At the request of the Office of the Air Force Chief Scientist, a PACAF technician probed past reported physiological events experienced by F-15 pilots at Kadena Air Base, Japan, that could lead to hypoxia. Characterized by lack of oxygen in bodily tissues, this condition can strike pilots flying at high altitudes in poorly pressurized cabins. Symptoms include confusion, bluish skin, difficulty breathing, fatigue and rapid heartbeat. Deploying to Kadena AB, the technician team gathered data with members of the 67th Fighter Squadron, 18th OSS Physiologists, F-15 System Program Office, Air Force Research Lab/711 Human Performance Wing, and 586th Flight Test Squadron. In less than a month, the team presented three courses of action for an aircraft agnostic, flight-test approved and relatively low-cost solution to provide the minimum physiological monitoring capabilities needed to provide real time warning of hypoxic conditions to pilots in the cockpit. The team is currently working with the AFCS to eventually sponsor an unfunded request to purchase and deploy the solution.

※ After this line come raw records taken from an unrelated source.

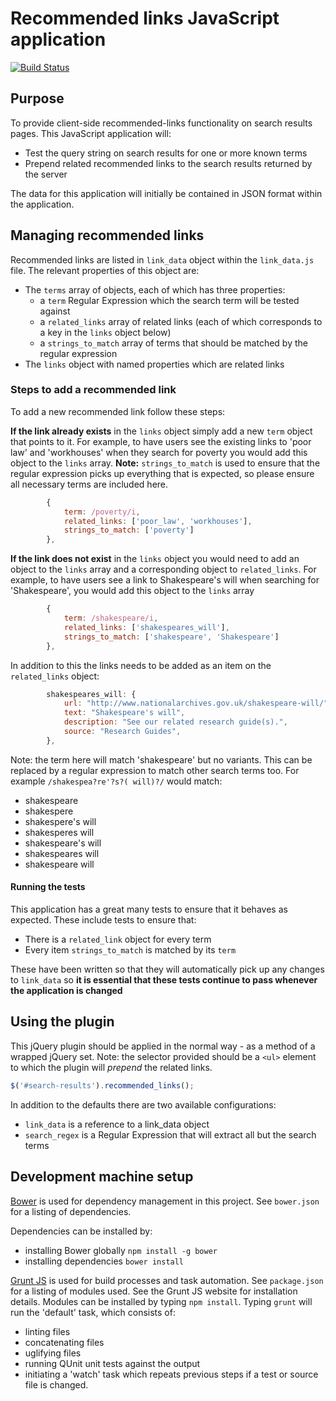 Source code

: # Recommended links JavaScript application

[![Build Status](https://travis-ci.org/nationalarchives/recommended-links.svg?branch=master)](https://travis-ci.org/nationalarchives/recommended-links)

## Purpose

To provide client-side recommended-links functionality on search results pages. This JavaScript application will:
 
* Test the query string on search results for one or more known terms
* Prepend related recommended links to the search results returned by the server

The data for this application will initially be contained in JSON format within the application.

## Managing recommended links

Recommended links are listed in `link_data` object within the `link_data.js` file. The relevant properties of this object are:

* The `terms` array of objects, each of which has three properties: 
  * a `term` Regular Expression which the search term will be tested against 
  * a `related_links` array of related links (each of which corresponds to a key in the `links` object below)
  * a `strings_to_match` array of terms that should be matched by the regular expression
* The `links` object with named properties which are related links

### Steps to add a recommended link

To add a new recommended link follow these steps: 

**If the link already exists** in the `links` object simply add a new `term` object that points to it. For example, to have users see the existing links to 'poor law' and 'workhouses' when they search for poverty you would add this object to the `links` array. **Note:** `strings_to_match` is used to ensure that the regular expression picks up everything that is expected, so please ensure all necessary terms are included here.

```javascript
        {
            term: /poverty/i,
            related_links: ['poor_law', 'workhouses'],
            strings_to_match: ['poverty']
        },
```

**If the link does not exist** in the `links` object you would need to add an object to the `links` array and a corresponding object to `related_links`. For example, to have users see a link to Shakespeare's will when searching for 'Shakespeare', you would add this object to the `links` array

```javascript
        {
            term: /shakespeare/i,
            related_links: ['shakespeares_will'],
            strings_to_match: ['shakespeare', 'Shakespeare']
        },
```

In addition to this the links needs to be added as an item on the `related_links` object: 

```javascript
        shakespeares_will: {
            url: "http://www.nationalarchives.gov.uk/shakespeare-will/",
            text: "Shakespeare's will",
            description: "See our related research guide(s).",
            source: "Research Guides",
        },
```

Note: the term here will match 'shakespeare' but no variants. This can be replaced by a regular expression to match other search terms too. For example `/shakespea?re'?s?( will)?/` would match: 

* shakespeare
* shakespere
* shakespere's will
* shakesperes will
* shakespeare's will
* shakespeares will
* shakespeare will

#### Running the tests

This application has a great many tests to ensure that it behaves as expected. These include tests to ensure that: 

* There is a `related_link` object for every term
* Every item `strings_to_match` is matched by its `term`

These have been written so that they will automatically pick up any changes to `link_data` so **it is essential that these tests continue to pass whenever the application is changed**

## Using the plugin

This jQuery plugin should be applied in the normal way - as a method of a wrapped jQuery set. Note: the selector provided should be a `<ul>` element to which the plugin will _prepend_ the related links.

```javascript 
$('#search-results').recommended_links();
```

In addition to the defaults there are two available configurations: 

* ```link_data``` is a reference to a link_data object
* ```search_regex``` is a Regular Expression that will extract all but the search terms

## Development machine setup

[Bower](https://bower.io) is used for dependency management in this project. See `bower.json` for a listing of dependencies.

Dependencies can be installed by: 

* installing Bower globally `npm install -g bower`
* installing dependencies `bower install`

[Grunt JS](http://gruntjs.com/) is used for build processes and task automation. See `package.json` for a listing of modules used. See the Grunt JS website for installation details. Modules can be installed by typing `npm install`. Typing `grunt` will run the 'default' task, which consists of:
 
* linting files
* concatenating files
* uglifying files
* running QUnit unit tests against the output
* initiating a 'watch' task which repeats previous steps if a test or source file is changed.
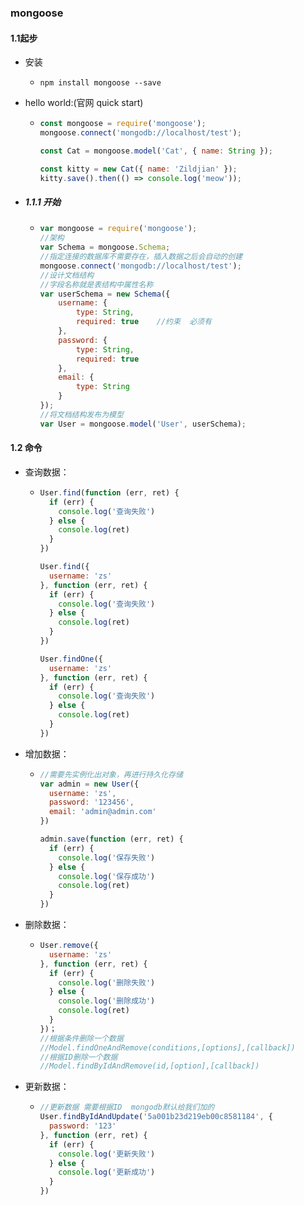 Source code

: ### mongoose

#### 1.1起步

+ 安装

  + ```shell
    npm install mongoose --save
    ```

+ hello world:(官网 quick start)

  + ```javascript
    const mongoose = require('mongoose');
    mongoose.connect('mongodb://localhost/test');
    
    const Cat = mongoose.model('Cat', { name: String });
    
    const kitty = new Cat({ name: 'Zildjian' });
    kitty.save().then(() => console.log('meow'));
    
    ```

+ ##### 1.1.1 开始

  + ```javascript
    var mongoose = require('mongoose');
    //架构
    var Schema = mongoose.Schema;
    //指定连接的数据库不需要存在，插入数据之后会自动的创建
    mongoose.connect('mongodb://localhost/test');
    //设计文档结构
    //字段名称就是表结构中属性名称
    var userSchema = new Schema({
    	username: {
    		type: String,
    		required: true    //约束  必须有
    	},
    	password: {
    		type: String,
    		required: true
    	},
    	email: {
    		type: String
    	}
    });
    //将文档结构发布为模型
    var User = mongoose.model('User', userSchema);
    
    ```

#### 1.2 命令

+ 查询数据：

  + ```javascript
    User.find(function (err, ret) {
      if (err) {
        console.log('查询失败')
      } else {
        console.log(ret)
      }
    })
    
    User.find({
      username: 'zs'
    }, function (err, ret) {
      if (err) {
        console.log('查询失败')
      } else {
        console.log(ret)
      }
    })
    
    User.findOne({
      username: 'zs'
    }, function (err, ret) {
      if (err) {
        console.log('查询失败')
      } else {
        console.log(ret)
      }
    })
    ```

+ 增加数据：

  + ```javascript
    //需要先实例化出对象，再进行持久化存储
    var admin = new User({
      username: 'zs',
      password: '123456',
      email: 'admin@admin.com'
    })
    
    admin.save(function (err, ret) {
      if (err) {
        console.log('保存失败')
      } else {
        console.log('保存成功')
        console.log(ret)
      }
    })
    ```

+ 删除数据：

  + ```javascript
    User.remove({
      username: 'zs'
    }, function (err, ret) {
      if (err) {
        console.log('删除失败')
      } else {
        console.log('删除成功')
        console.log(ret)
      }
    })；
    //根据条件删除一个数据
    //Model.findOneAndRemove(conditions,[options],[callback])
    //根据ID删除一个数据
    //Model.findByIdAndRemove(id,[option],[callback])
    ```

+ 更新数据：

  + ```javascript
    //更新数据 需要根据ID  mongodb默认给我们加的
    User.findByIdAndUpdate('5a001b23d219eb00c8581184', {
      password: '123'
    }, function (err, ret) {
      if (err) {
        console.log('更新失败')
      } else {
        console.log('更新成功')
      }
    })
    ```



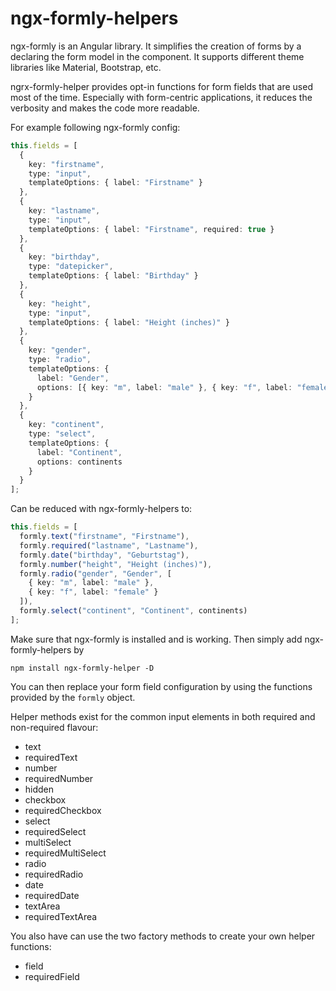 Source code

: # ngx-formly-helpers

ngx-formly is an Angular library. It simplifies the creation of forms by a declaring the form model in the component. It supports different theme libraries like Material, Bootstrap, etc.

ngrx-formly-helper provides opt-in functions for form fields that are used most of the time. Especially with form-centric applications, it reduces the verbosity and makes the code more readable.

For example following ngx-formly config:

```typescript
this.fields = [
  {
    key: "firstname",
    type: "input",
    templateOptions: { label: "Firstname" }
  },
  {
    key: "lastname",
    type: "input",
    templateOptions: { label: "Firstname", required: true }
  },
  {
    key: "birthday",
    type: "datepicker",
    templateOptions: { label: "Birthday" }
  },
  {
    key: "height",
    type: "input",
    templateOptions: { label: "Height (inches)" }
  },
  {
    key: "gender",
    type: "radio",
    templateOptions: {
      label: "Gender",
      options: [{ key: "m", label: "male" }, { key: "f", label: "female" }]
    }
  },
  {
    key: "continent",
    type: "select",
    templateOptions: {
      label: "Continent",
      options: continents
    }
  }
];
```

Can be reduced with ngx-formly-helpers to:

```typescript
this.fields = [
  formly.text("firstname", "Firstname"),
  formly.required("lastname", "Lastname"),
  formly.date("birthday", "Geburtstag"),
  formly.number("height", "Height (inches)"),
  formly.radio("gender", "Gender", [
    { key: "m", label: "male" },
    { key: "f", label: "female" }
  ]),
  formly.select("continent", "Continent", continents)
];
```

Make sure that ngx-formly is installed and is working. Then simply add ngx-formly-helpers by

`npm install ngx-formly-helper -D`

You can then replace your form field configuration by using the functions provided by the `formly` object.

Helper methods exist for the common input elements in both required and non-required flavour:
* text
* requiredText
* number
* requiredNumber
* hidden
* checkbox
* requiredCheckbox
* select
* requiredSelect
* multiSelect
* requiredMultiSelect
* radio
* requiredRadio
* date
* requiredDate
* textArea
* requiredTextArea 

You also have can use the two factory methods to create your own helper functions:
* field
* requiredField
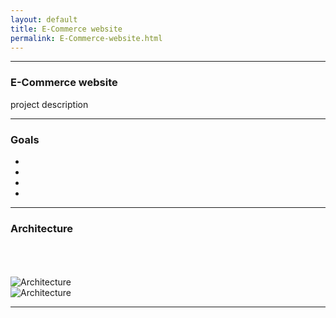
 ```yaml
---
layout: default
title: E-Commerce website
permalink: E-Commerce-website.html
---
```


---

### E-Commerce website

project description

---
### Goals

- 
- 
- 
- 

---
### Architecture

<br>
<br>
<br>

 <img src="https://lh3.googleusercontent.com/hAVEOvbmyBWnzXtrBQP8x1l9otM0hivmXoXKqzmXqOUnzDC3UfFhthuzYz3ggIq36j80mdsLD0D3EeHCRi_Q9UD25fRcyOex_546yCmsZN5PbcgbQ_NOOyGwiEgHOlexmtae1iXBPT7YCHnyeRt9Mbs94nt9EGm8OQNyobi0HWOBFKtExoERFVmz9iPAwb3XNEjMWBf9Zpk0sM_97Q04qDhc-gAxBMsqzZqhswCXNuc2d_QSlDOPI1e8cSnuMZTUoBUE3Ic1prgkQe0o_z70I419-CyVL0Xv62WKvqbERC1zWYZVnoT5Z6rNDxHpXnOIaVTE4MlvXTf4T1wpEeWXpSrkq9poXhBUAX6Vf3bfbxr9113yba4BxDRxD-XFT8RuzsnQF7H5bZx9Qzzrcxy9kWFK2JeLJSTHMNejf6u6_lUMVq9GTi2CqE6Ejhx1DLuuBIpYFaLjTmcFh88wOx5PDYUNO3-R7vi1GHAVIc79d5qN2jo-0ufE3CTBAwTKnlNOAwyjdKD46HftHPeZ3M2mjjN7czmUNr9-l76Qj0bpT_FCUnDsJMElo8l5ZLhORSQha1ONBmpTbZkZQAuGhclPL5iBs7fpmd-3ZdLSqu2YnacxGp1W1bmDUyhE0e0oGdhKsCdm8qIUlM676E-Gpg=w622-h937-no" alt="Architecture" style="width: -moz-available;"> 
 <br>
 <img src="https://lh3.googleusercontent.com/-r4xQp9VPNMk_aE2gsaGEAzM2o7REZl7FfKJz4P2SK_eWtFNmilRHKNkI5T3RMiZoUap5-joEOKIdAdTVp_VjKED4r98dxGa6oQKhlbxHX_PqGEMETByCESNMT_wjSEO6aOyIYn-I3WLyi4SrmCdvh9BtNUQUa-mphj0rhzI5rAcDdWGPMXu1PPCnxq6XgYSyfQSr2ZMpy7MJFKHILwMlnRODMOxWChFGV1Mh_Wlzjvc4RnpvypyjtT338Qg5X0x22mnNXTpzygmhXTsbQRrcXCpj76USZyMlkAZYD8PyLmWBC7omA7zKIQzOOuhS_7xaHtMyFrQpJ5Gc6ayZAdSh-2Ym23r9vXt5F4fKubqG_7F9pqFnDGVGzwXpmYs0dpjMbDAseZ3enA_Zpx8LQJhnL3f_JzqY6OXxH_33Wen9c7K8E9Ppv7-waNjH5M-OpLVBubO82t6vRJxKnXIoOHur1ZCDtb3QiMkcVv6sGx1zBHPFemtS9aj3M-6rnDUprI0fZL4hPU8hfy9GND6jL91EmBn0cwUH3Z-xknYT2vLmhPB5pHei_COia5wGoGLcXssQIXmtlsz5Ib21tgidJUJXBomH8u4MIkEXAVU-qXZDd8dlOEmKKWH2ehxjSdA45jR_7UsUrnDqBYsNqpnNQ=w1709-h937-no" alt="Architecture" style="width: -moz-available;"> 



---
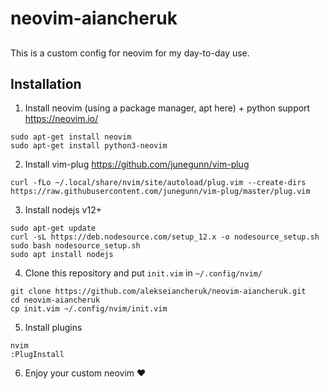 # neovim-aiancheruk
## 
This is a custom config for neovim for my day-to-day use.

## Installation
1. Install neovim (using a package manager, apt here) + python support https://neovim.io/
```
sudo apt-get install neovim
sudo apt-get install python3-neovim
```
2. Install vim-plug https://github.com/junegunn/vim-plug
```
curl -fLo ~/.local/share/nvim/site/autoload/plug.vim --create-dirs https://raw.githubusercontent.com/junegunn/vim-plug/master/plug.vim
```
3. Install nodejs v12+
```
sudo apt-get update
curl -sL https://deb.nodesource.com/setup_12.x -o nodesource_setup.sh
sudo bash nodesource_setup.sh
sudo apt install nodejs
```
4. Clone this repository and put ```init.vim``` in ```~/.config/nvim/```
```
git clone https://github.com/alekseiancheruk/neovim-aiancheruk.git
cd neovim-aiancheruk
cp init.vim ~/.config/nvim/init.vim
```
5. Install plugins
```
nvim
:PlugInstall 
```
6. Enjoy your custom neovim ❤
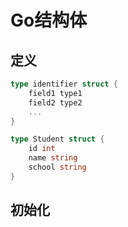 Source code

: <!--
 * @Description: 
 * @Version: 1.0
 * @Author: DaLao
 * @Email: dalao@xxx.com
 * @Date: 2021-11-10 22:42:49
 * @LastEditors: Li Yuanhao
 * @LastEditTime: 2023-04-05 01:51:01
-->

# Go结构体


## 定义

```go
type identifier struct {
    field1 type1
    field2 type2
    ...
}
```

```go
type Student struct {
    id int
    name string
    school string
}
```


## 初始化

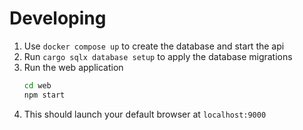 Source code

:# Developing
1. Use `docker compose up` to create the database and start the api
1. Run `cargo sqlx database setup` to apply the database migrations
1. Run the web application
    ```sh
    cd web
    npm start
    ```
1. This should launch your default browser at `localhost:9000` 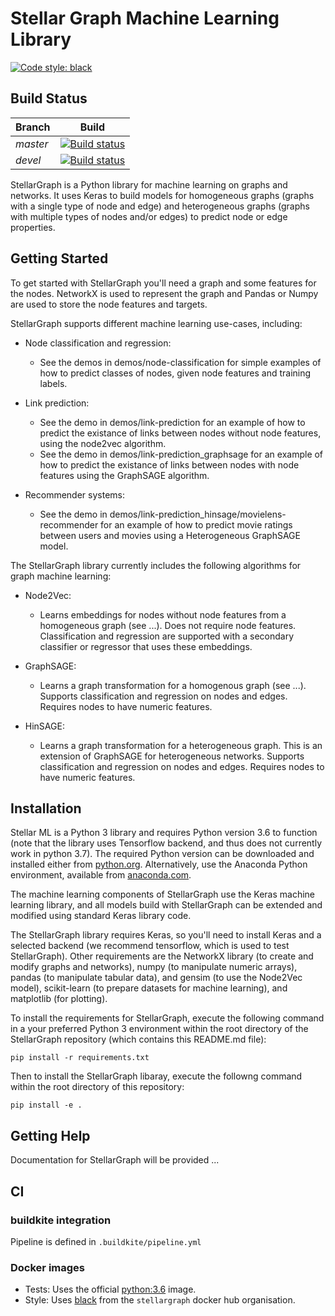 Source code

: # Stellar Graph Machine Learning Library

[![Code style: black](https://img.shields.io/badge/code%20style-black-000000.svg)](https://github.com/ambv/black)


## Build Status
|Branch|Build|
|:-----|:----:|
|*master*|[![Build status](https://badge.buildkite.com/34d537a018c6bf27cf154aa5bcc287b2e170d6e3391cd40c64.svg)](https://buildkite.com/stellar/stellar-ml?branch=master)|
|*devel*|[![Build status](https://badge.buildkite.com/34d537a018c6bf27cf154aa5bcc287b2e170d6e3391cd40c64.svg)](https://buildkite.com/stellar/stellar-ml?branch=develop)|

StellarGraph is a Python library for machine learning on graphs and networks. It uses Keras to build models for homogeneous graphs (graphs with a single type of node and edge) and heterogeneous graphs (graphs with multiple types of nodes and/or edges) to predict node or edge properties. 

## Getting Started

To get started with StellarGraph you'll need a graph and some features for the nodes. NetworkX is used to represent the graph and Pandas or Numpy are used to store the node features and targets.

StellarGraph supports different machine learning use-cases, including:

* Node classification and regression:
  - See the demos in demos/node-classification for simple examples of how to predict classes of nodes, given node features and training labels.

* Link prediction:
  - See the demo in demos/link-prediction for an example of how to predict the existance of links between nodes without node features, using the node2vec algorithm.
  - See the demo in demos/link-prediction_graphsage for an example of how to predict the existance of links between nodes with node features using the GraphSAGE algorithm.

* Recommender systems:
  - See the demo in demos/link-prediction_hinsage/movielens-recommender for an example of how to predict movie ratings between users and movies using a Heterogeneous GraphSAGE model.

The StellarGraph library currently includes the following algorithms for graph machine learning:

* Node2Vec:
  - Learns embeddings for nodes without node features from a homogeneous graph (see ...). Does not require node features. Classification and regression are supported with a secondary classifier or regressor that uses these embeddings.

* GraphSAGE:
  - Learns a graph transformation for a homogenous graph (see ...). Supports classification and regression on nodes and edges. Requires nodes to have numeric features.

* HinSAGE:
  - Learns a graph transformation for a heterogeneous graph. This is an extension of GraphSAGE for heterogeneous networks. Supports classification and regression on nodes and edges. Requires nodes to have numeric features.


## Installation
Stellar ML is a Python 3 library and requires Python version 3.6 to function (note that the library
uses Tensorflow backend, and thus does not currently work in python 3.7). The required Python version can be downloaded 
and installed either from [python.org](http://python.org/). Alternatively, use the Anaconda Python environment, available from [anaconda.com](https://www.anaconda.com/download/).

The machine learning components of StellarGraph use the Keras machine learning library, and all models build with StellarGraph can be extended and modified using standard Keras library code.

The StellarGraph library requires Keras, so you'll need to install Keras and a selected backend (we recommend tensorflow, which is used to test StellarGraph).  Other requirements are the NetworkX library (to create and modify graphs and networks), numpy (to manipulate numeric arrays), pandas (to manipulate tabular data), and gensim (to use the Node2Vec model), scikit-learn (to prepare datasets for machine learning), and matplotlib (for plotting).

To install the requirements for StellarGraph, execute the following command in a your preferred Python 3 environment within the root directory of the StellarGraph repository (which contains this README.md file):

```
pip install -r requirements.txt
```

Then to install the StellarGraph libaray, execute the followng command within the root directory of this repository:
```
pip install -e .
```

## Getting Help

Documentation for StellarGraph will be provided ...

## CI

### buildkite integration

Pipeline is defined in `.buildkite/pipeline.yml`

### Docker images

* Tests: Uses the official [python:3.6](https://hub.docker.com/_/python/) image.
* Style: Uses [black](https://hub.docker.com/r/stellargraph/black/) from the `stellargraph` docker hub organisation.
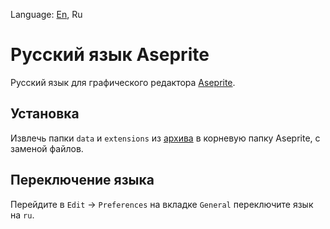 Language: [En](README.md), Ru

# Русский язык Aseprite
Русский язык для графического редактора [Aseprite](https://github.com/aseprite/aseprite).

## Установка
Извлечь папки ```data``` и ```extensions``` из [архива](https://github.com/lufog/aseprite-language-russian/releases/latest) в корневую папку Aseprite, с заменой файлов.

## Переключение языка
Перейдите в ```Edit``` -> ```Preferences``` на вкладке ```General``` переключите язык на ```ru```.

Two technicians developed an onboard system to load cargo in the KC-135 without the support of a forklift or scissor truck. Able to be stored in the aircraft within one cargo pallet position and assembled by two crew members in 30 minutes or less, this cargo lift will expand the tanker’s cargo loading capabilities in austere conditions, e.g. hoist a body on a stretcher in medevac missions or load and unload ACE equipment. The team is working with the 92d Air Refueling Wing to demonstrate this capability at AMC’s July Exercise, Mobility Guardian.